Hello,
I want to modify this code examples/main.py at master · pytorch/examples · GitHub which has 1 Agent and N observers which interact with an environment at the same time through torch.distributed.rpc.
My goal is to obtain N agents and 1 Simulator and the Simulator would ask the agents to sample actions and update when required.
For example to select action:
def select_actions_all_agents(self, state):
self.current_actions = np.zeros(self.current_actions.shape, dtype=np.int32) * -1000
futs = []
start_time = time.time()
for ag_rreff in self.ag_rrefs:
# make async RPC to kick off an episode on all observers
futs.append(
rpc_async(
ag_rreff.owner(),
_call_method,
args=(Agent.select_action, ag_rreff, self.sim_rref, state)
)
)
# wait until all agents have finished selecting action
for fut in futs:
fut.wait()
self.time_select_action += (time.time() - start_time)
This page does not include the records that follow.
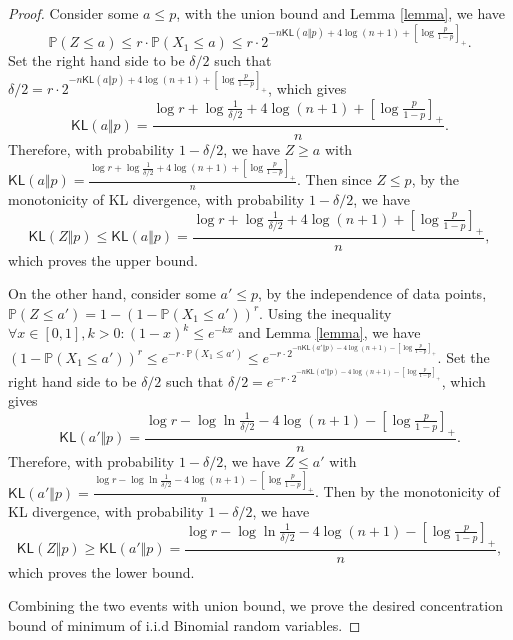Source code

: \documentclass[12pt]{article}
\newcommand{\KL}{\textsf{KL}}
\begin{document}
\begin{proof}
    Consider some $a \leq p$, with the union bound and Lemma \ref{lemma}, we have 
    \[
    \mathbb{P}(Z \leq a) \leq r \cdot\mathbb{P}(X_1 \leq a) \leq r \cdot 2^{-n\KL(a\Vert p) + 4\log (n+1) + \left[ \log \frac{p}{1-p} \right]_+}.
    \]
    Set the right hand side to be $\delta/2$ such that $\delta/2 = r \cdot 2^{-n\KL(a\Vert p) + 4\log (n+1) + \left[ \log \frac{p}{1-p} \right]_+}$, which gives
    \[
    \KL(a\Vert p) = \frac{\log r + \log \frac{1}{\delta/2} + 4\log (n+1) + \left[ \log \frac{p}{1-p} \right]_+}{n}.
    \]
    Therefore, with probability $1-\delta/2$, we have $Z \geq a$ with $\KL(a\Vert p) = \frac{\log r + \log \frac{1}{\delta/2} + 4\log (n+1) +\left[ \log \frac{p}{1-p} \right]_+}{n}$. Then since $Z \leq p$, by the monotonicity of KL divergence, with probability $1-\delta/2$, we have 
    \begin{equation}
      \KL(Z\Vert p) \leq \KL(a\Vert p) = \frac{\log r + \log \frac{1}{\delta/2} + 4\log (n+1) + \left[ \log \frac{p}{1-p} \right]_+}{n}, 
    \end{equation}
    which proves the upper bound.

    On the other hand, consider some $a' \leq p$, by the independence of data points, $\mathbb{P}(Z \leq a') = 1 -(1-\mathbb{P}(X_1 \leq a'))^r$. Using the inequality $\forall x \in [0,1], k > 0: (1-x)^k \leq e^{-kx}$ and Lemma \ref{lemma}, we have $(1-\mathbb{P}(X_1 \leq a'))^r \leq e^{-r \cdot \mathbb{P}(X_1 \leq a')} \leq e^{-r \cdot 2^{-n\KL(a'\Vert p) - 4\log (n+1) - \left[ \log \frac{p}{1-p} \right]_+}}$. Set the right hand side to be $\delta/2$ such that $\delta/2 = e^{-r \cdot 2^{-n\KL(a'\Vert p) - 4\log (n+1) - \left[ \log \frac{p}{1-p} \right]_+}}$, which gives
    \[
    \KL(a'\Vert p) = \frac{\log r - \log \ln \frac{1}{\delta/2} - 4\log (n+1) - \left[ \log \frac{p}{1-p} \right]_+}{n}.
    \]
    Therefore, with probability $1-\delta/2$, we have $Z \leq a'$ with $\KL(a'\Vert p) = \frac{\log r - \log \ln \frac{1}{\delta/2} - 4\log (n+1) - \left[ \log \frac{p}{1-p} \right]_+}{n}$. Then by the monotonicity of KL divergence, with probability $1-\delta/2$, we have
    \begin{equation}
        \KL(Z\Vert p) \geq \KL(a'\Vert p) = \frac{\log r - \log \ln \frac{1}{\delta/2} - 4\log (n+1) - \left[ \log \frac{p}{1-p} \right]_+}{n},
    \end{equation}
    which proves the lower bound.

    Combining the two events with union bound, we prove the desired concentration bound of minimum of i.i.d Binomial random variables. 
\end{proof}
\fi
\end{document}
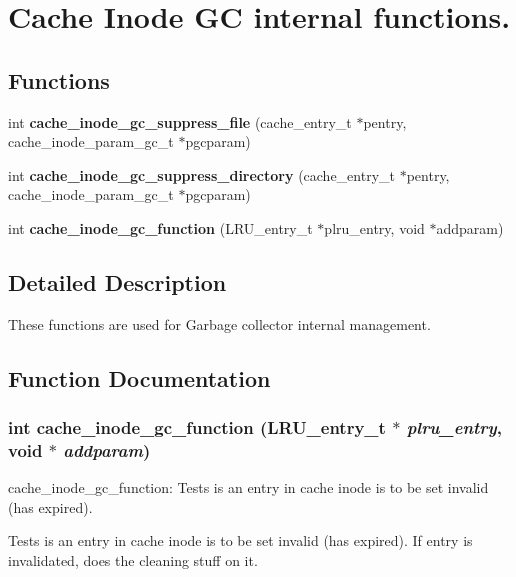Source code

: \section{Cache Inode GC internal functions.}
\label{group__Cache__inode__gc__internal}
\subsection*{Functions}
\begin{DoxyCompactItemize}
\item 
int {\bf cache\_\-inode\_\-gc\_\-suppress\_\-file} (cache\_\-entry\_\-t $\ast$pentry, cache\_\-inode\_\-param\_\-gc\_\-t $\ast$pgcparam)
\item 
int {\bf cache\_\-inode\_\-gc\_\-suppress\_\-directory} (cache\_\-entry\_\-t $\ast$pentry, cache\_\-inode\_\-param\_\-gc\_\-t $\ast$pgcparam)
\item 
int {\bf cache\_\-inode\_\-gc\_\-function} (LRU\_\-entry\_\-t $\ast$plru\_\-entry, void $\ast$addparam)
\end{DoxyCompactItemize}


\subsection{Detailed Description}
These functions are used for Garbage collector internal management. 

\subsection{Function Documentation}
\subsubsection[{cache\_\-inode\_\-gc\_\-function}]{\setlength{\rightskip}{0pt plus 5cm}int cache\_\-inode\_\-gc\_\-function (LRU\_\-entry\_\-t $\ast$ {\em plru\_\-entry}, \/  void $\ast$ {\em addparam})}\label{group__Cache__inode__gc__internal_ga1a749f9170eb28914650d29382b6ed81}
cache\_\-inode\_\-gc\_\-function: Tests is an entry in cache inode is to be set invalid (has expired).

Tests is an entry in cache inode is to be set invalid (has expired). If entry is invalidated, does the cleaning stuff on it.


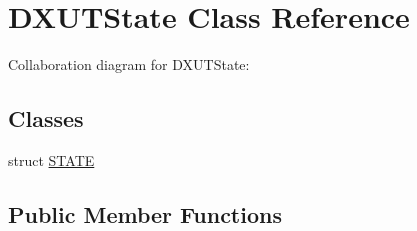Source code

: \hypertarget{class_d_x_u_t_state}{\section{D\+X\+U\+T\+State Class Reference}
\label{class_d_x_u_t_state}
}


Collaboration diagram for D\+X\+U\+T\+State\+:
\subsection*{Classes}
\begin{DoxyCompactItemize}
\item 
struct \hyperlink{struct_d_x_u_t_state_1_1_s_t_a_t_e}{S\+T\+A\+T\+E}
\end{DoxyCompactItemize}
\subsection*{Public Member Functions}
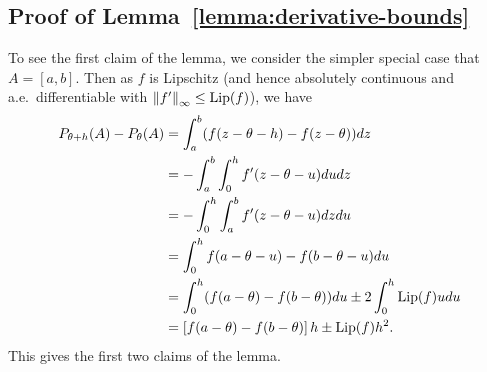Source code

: 




\subsection{Proof of Lemma~\ref{lemma:derivative-bounds}}
\label{sec:proof-derivative-bounds}

To see the first claim of the lemma, we consider the simpler special case
that $A = [a, b]$. Then as $f$ is Lipschitz (and hence absolutely
continuous and a.e.\ differentiable with $\left\|{f'}\right\|_\infty \le {\rm \textup{Lip}}(f)$),
we have
\begin{align*}
  P_{\theta + h}(A)
  - P_\theta(A)
  & = \int_a^b (f(z - \theta - h) - f(z - \theta)) dz \\
  & = -\int_a^b \int_0^h f'(z - \theta - u) du dz \\
  & = -\int_0^h \int_a^b f'(z - \theta - u) dz du \\
  & = \int_0^h f(a - \theta - u) - f(b - \theta - u) du \\
  & = \int_0^h (f(a - \theta) - f(b - \theta)) du
  \pm 2 \int_0^h {\rm \textup{Lip}}(f) u du \\
  & = \left[f(a - \theta) - f(b - \theta)\right] h \pm {\rm \textup{Lip}}(f) h^2.
\end{align*}
This gives the first two claims of the lemma.

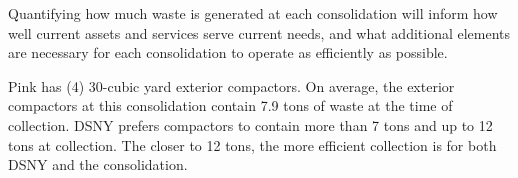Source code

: 
    Quantifying how much waste is generated at each consolidation will inform how well current assets and services serve current needs, and what additional elements are necessary for each consolidation to operate as efficiently as possible.
    
    Pink has (4) 30-cubic yard exterior compactors. On average, the exterior compactors at this consolidation contain 7.9 tons of waste at the time of collection. DSNY prefers compactors to contain more than 7 tons and up to 12 tons at collection. The closer to 12 tons, the more efficient collection is for both DSNY and the consolidation.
self.num_time_select_action += 1
However, it seems that it does not reduce the inference time.
When instantiating each agent I send it inside the same GPU.
class Agent:
def __init__(self):
self.id = rpc.get_worker_info().id
self.device = ("cuda" if torch.cuda.is_available() else "cpu")
torch.manual_seed(args.seed+self.id)
self.policy = Policy()
self.policy.to(self.device)
I would expect that each agent would operate in parallel in the GPU and the inference time greatly reduced.
Any ideas?